(16) Sevgili Vladilen

112 11 2
                                    

Mutluluk kavramı Gri Bölge'ye düştüğümden beri unuttuğum bir histi. 1 ay 1 hafta geçmişti o günün üstünden ama yaşadıklarım tüm ömrüme bedeldi. Ben, buraya geldiğimden itibaren hayat beni yenmeye başlamıştı.

Hayallerim vardı,  hemşire olup kendi ayaklarım üstünde duracaktım. Okulumun bitmesine üç ay kalmıştı ama bugünden itibaren 2 ay 3 hafta var. Hayallerim adeta bir kasırgayla savrulup uçmuş ve beni yarı yolda bırakmıştı.

Yaptığım hatanın bedelini- hata mı emin değilim- 22 yıllık hayatımla ödemiştim.

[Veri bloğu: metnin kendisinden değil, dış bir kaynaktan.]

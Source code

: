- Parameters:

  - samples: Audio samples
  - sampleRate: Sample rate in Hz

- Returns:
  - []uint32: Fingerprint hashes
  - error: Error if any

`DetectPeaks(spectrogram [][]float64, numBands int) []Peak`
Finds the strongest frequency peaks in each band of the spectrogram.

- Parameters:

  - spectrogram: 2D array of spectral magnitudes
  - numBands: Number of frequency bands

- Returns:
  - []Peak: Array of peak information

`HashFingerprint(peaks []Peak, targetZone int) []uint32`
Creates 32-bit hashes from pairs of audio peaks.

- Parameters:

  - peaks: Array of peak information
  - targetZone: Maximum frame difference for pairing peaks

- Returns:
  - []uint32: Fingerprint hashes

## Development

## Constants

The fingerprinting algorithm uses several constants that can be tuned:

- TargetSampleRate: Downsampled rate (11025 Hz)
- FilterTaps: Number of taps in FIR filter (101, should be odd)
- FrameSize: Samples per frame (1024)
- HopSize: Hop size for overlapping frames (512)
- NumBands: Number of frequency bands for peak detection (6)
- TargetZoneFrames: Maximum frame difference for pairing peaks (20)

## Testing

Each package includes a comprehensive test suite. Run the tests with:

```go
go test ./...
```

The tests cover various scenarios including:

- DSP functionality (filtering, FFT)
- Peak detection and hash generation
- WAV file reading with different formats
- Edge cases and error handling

Jilet abi başta olmak üzere birçok dostum diyebileceğim mafyalarla konuşup günlerimi geçirdim. Yeri geldi onlar yoruldu, yeri geldi ben yoruldum ama şu 1 ayda edinmediğim kadar çok dostum oldu. Dolan gözlerim ya 22 yıllık hayatıma veda ediyordu ya da 1 aylık kurduğum dostluğa.

Gelen anons sesiyle kemerimi bağladım ve stresli bir şekilde arkama yaslandım. Ben, bunların hiçbirini haketmemiştim. Haketmediğim hayatın esiri, mahkumu olmuştum.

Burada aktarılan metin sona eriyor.